GIVEN INFORMATION:
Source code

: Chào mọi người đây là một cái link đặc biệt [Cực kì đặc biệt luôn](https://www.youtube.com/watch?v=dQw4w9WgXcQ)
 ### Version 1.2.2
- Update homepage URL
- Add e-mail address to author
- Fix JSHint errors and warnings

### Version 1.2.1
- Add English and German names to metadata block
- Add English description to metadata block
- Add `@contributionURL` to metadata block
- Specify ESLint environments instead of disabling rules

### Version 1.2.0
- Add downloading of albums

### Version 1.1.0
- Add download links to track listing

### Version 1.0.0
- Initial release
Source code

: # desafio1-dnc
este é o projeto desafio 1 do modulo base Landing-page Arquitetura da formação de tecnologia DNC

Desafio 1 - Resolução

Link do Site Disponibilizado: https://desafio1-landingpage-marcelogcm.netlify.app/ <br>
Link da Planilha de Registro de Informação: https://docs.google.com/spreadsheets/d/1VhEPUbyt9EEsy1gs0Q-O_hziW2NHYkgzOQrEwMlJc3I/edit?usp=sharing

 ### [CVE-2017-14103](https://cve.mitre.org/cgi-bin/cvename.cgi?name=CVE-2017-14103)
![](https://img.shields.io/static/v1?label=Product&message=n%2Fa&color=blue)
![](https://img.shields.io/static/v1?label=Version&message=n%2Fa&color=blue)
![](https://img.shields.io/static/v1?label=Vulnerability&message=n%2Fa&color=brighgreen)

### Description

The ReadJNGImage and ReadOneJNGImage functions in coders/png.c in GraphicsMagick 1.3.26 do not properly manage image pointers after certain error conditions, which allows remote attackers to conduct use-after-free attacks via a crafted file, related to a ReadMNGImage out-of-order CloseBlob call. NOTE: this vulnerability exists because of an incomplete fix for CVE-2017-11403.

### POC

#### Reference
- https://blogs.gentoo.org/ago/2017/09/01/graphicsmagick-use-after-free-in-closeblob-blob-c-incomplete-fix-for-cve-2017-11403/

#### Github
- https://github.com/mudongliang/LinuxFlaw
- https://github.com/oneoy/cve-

ABOUT THIS TASK: Produce only the lines from the line containing "### Version 1.1.0" through the line containing "Link do Site", inclusive of both, exactly as they stand in the entries above.

RESULT FOR THIS EXERCISE:
### Version 1.1.0
- Add download links to track listing

### Version 1.0.0
- Initial release
Source code

: # desafio1-dnc
este é o projeto desafio 1 do modulo base Landing-page Arquitetura da formação de tecnologia DNC

Desafio 1 - Resolução

Link do Site Disponibilizado: https://desafio1-landingpage-marcelogcm.netlify.app/ <br>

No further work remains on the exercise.